- ACTION ITEM: When the string "from" occurs in a line of the listing below, return that line.

Start of Block

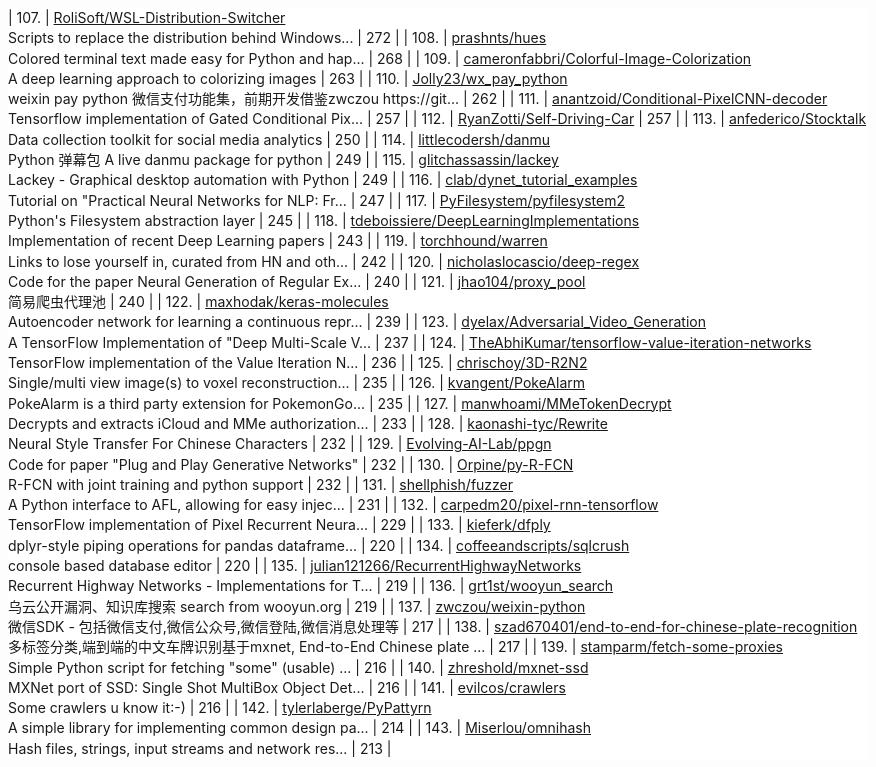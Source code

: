 | 107. | [RoliSoft/WSL-Distribution-Switcher](https://github.com/RoliSoft/WSL-Distribution-Switcher) <br/>Scripts to replace the distribution behind Windows... | 272 |
| 108. | [prashnts/hues](https://github.com/prashnts/hues) <br/>Colored terminal text made easy for Python and hap... | 268 |
| 109. | [cameronfabbri/Colorful-Image-Colorization](https://github.com/cameronfabbri/Colorful-Image-Colorization) <br/>A deep learning approach to colorizing images | 263 |
| 110. | [Jolly23/wx_pay_python](https://github.com/Jolly23/wx_pay_python) <br/>weixin pay python 微信支付功能集，前期开发借鉴zwczou https://git... | 262 |
| 111. | [anantzoid/Conditional-PixelCNN-decoder](https://github.com/anantzoid/Conditional-PixelCNN-decoder) <br/>Tensorflow implementation of Gated Conditional Pix... | 257 |
| 112. | [RyanZotti/Self-Driving-Car](https://github.com/RyanZotti/Self-Driving-Car)  | 257 |
| 113. | [anfederico/Stocktalk](https://github.com/anfederico/Stocktalk) <br/>Data collection toolkit for social media analytics | 250 |
| 114. | [littlecodersh/danmu](https://github.com/littlecodersh/danmu) <br/>Python 弹幕包 A live danmu package for python | 249 |
| 115. | [glitchassassin/lackey](https://github.com/glitchassassin/lackey) <br/>Lackey - Graphical desktop automation with Python | 249 |
| 116. | [clab/dynet_tutorial_examples](https://github.com/clab/dynet_tutorial_examples) <br/>Tutorial on "Practical Neural Networks for NLP: Fr... | 247 |
| 117. | [PyFilesystem/pyfilesystem2](https://github.com/PyFilesystem/pyfilesystem2) <br/>Python's Filesystem abstraction layer | 245 |
| 118. | [tdeboissiere/DeepLearningImplementations](https://github.com/tdeboissiere/DeepLearningImplementations) <br/>Implementation of recent Deep Learning papers | 243 |
| 119. | [torchhound/warren](https://github.com/torchhound/warren) <br/>Links to lose yourself in, curated from HN and oth... | 242 |
| 120. | [nicholaslocascio/deep-regex](https://github.com/nicholaslocascio/deep-regex) <br/>Code for the paper Neural Generation of Regular Ex... | 240 |
| 121. | [jhao104/proxy_pool](https://github.com/jhao104/proxy_pool) <br/>简易爬虫代理池 | 240 |
| 122. | [maxhodak/keras-molecules](https://github.com/maxhodak/keras-molecules) <br/>Autoencoder network for learning a continuous repr... | 239 |
| 123. | [dyelax/Adversarial_Video_Generation](https://github.com/dyelax/Adversarial_Video_Generation) <br/>A TensorFlow Implementation of "Deep Multi-Scale V... | 237 |
| 124. | [TheAbhiKumar/tensorflow-value-iteration-networks](https://github.com/TheAbhiKumar/tensorflow-value-iteration-networks) <br/>TensorFlow implementation of the Value Iteration N... | 236 |
| 125. | [chrischoy/3D-R2N2](https://github.com/chrischoy/3D-R2N2) <br/>Single/multi view image(s) to voxel reconstruction... | 235 |
| 126. | [kvangent/PokeAlarm](https://github.com/kvangent/PokeAlarm) <br/>PokeAlarm is a third party extension for PokemonGo... | 235 |
| 127. | [manwhoami/MMeTokenDecrypt](https://github.com/manwhoami/MMeTokenDecrypt) <br/>Decrypts and extracts iCloud and MMe authorization... | 233 |
| 128. | [kaonashi-tyc/Rewrite](https://github.com/kaonashi-tyc/Rewrite) <br/>Neural Style Transfer For Chinese Characters | 232 |
| 129. | [Evolving-AI-Lab/ppgn](https://github.com/Evolving-AI-Lab/ppgn) <br/>Code for paper "Plug and Play Generative Networks" | 232 |
| 130. | [Orpine/py-R-FCN](https://github.com/Orpine/py-R-FCN) <br/>R-FCN with joint training and python support | 232 |
| 131. | [shellphish/fuzzer](https://github.com/shellphish/fuzzer) <br/>A Python interface to AFL, allowing for easy injec... | 231 |
| 132. | [carpedm20/pixel-rnn-tensorflow](https://github.com/carpedm20/pixel-rnn-tensorflow) <br/>TensorFlow implementation of Pixel Recurrent Neura... | 229 |
| 133. | [kieferk/dfply](https://github.com/kieferk/dfply) <br/>dplyr-style piping operations for pandas dataframe... | 220 |
| 134. | [coffeeandscripts/sqlcrush](https://github.com/coffeeandscripts/sqlcrush) <br/>console based database editor | 220 |
| 135. | [julian121266/RecurrentHighwayNetworks](https://github.com/julian121266/RecurrentHighwayNetworks) <br/>Recurrent Highway Networks - Implementations for T... | 219 |
| 136. | [grt1st/wooyun_search](https://github.com/grt1st/wooyun_search) <br/>乌云公开漏洞、知识库搜索 search from wooyun.org | 219 |
| 137. | [zwczou/weixin-python](https://github.com/zwczou/weixin-python) <br/>微信SDK - 包括微信支付,微信公众号,微信登陆,微信消息处理等 | 217 |
| 138. | [szad670401/end-to-end-for-chinese-plate-recognition](https://github.com/szad670401/end-to-end-for-chinese-plate-recognition) <br/>多标签分类,端到端的中文车牌识别基于mxnet, End-to-End Chinese plate ... | 217 |
| 139. | [stamparm/fetch-some-proxies](https://github.com/stamparm/fetch-some-proxies) <br/>Simple Python script for fetching "some" (usable) ... | 216 |
| 140. | [zhreshold/mxnet-ssd](https://github.com/zhreshold/mxnet-ssd) <br/>MXNet port of SSD: Single Shot MultiBox Object Det... | 216 |
| 141. | [evilcos/crawlers](https://github.com/evilcos/crawlers) <br/>Some crawlers u know it:-) | 216 |
| 142. | [tylerlaberge/PyPattyrn](https://github.com/tylerlaberge/PyPattyrn) <br/>A simple library for implementing common design pa... | 214 |
| 143. | [Miserlou/omnihash](https://github.com/Miserlou/omnihash) <br/>Hash files, strings, input streams and network res... | 213 |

End of Block

- FINAL ANSWER:
| 119. | [torchhound/warren](https://github.com/torchhound/warren) <br/>Links to lose yourself in, curated from HN and oth... | 242 |
| 136. | [grt1st/wooyun_search](https://github.com/grt1st/wooyun_search) <br/>乌云公开漏洞、知识库搜索 search from wooyun.org | 219 |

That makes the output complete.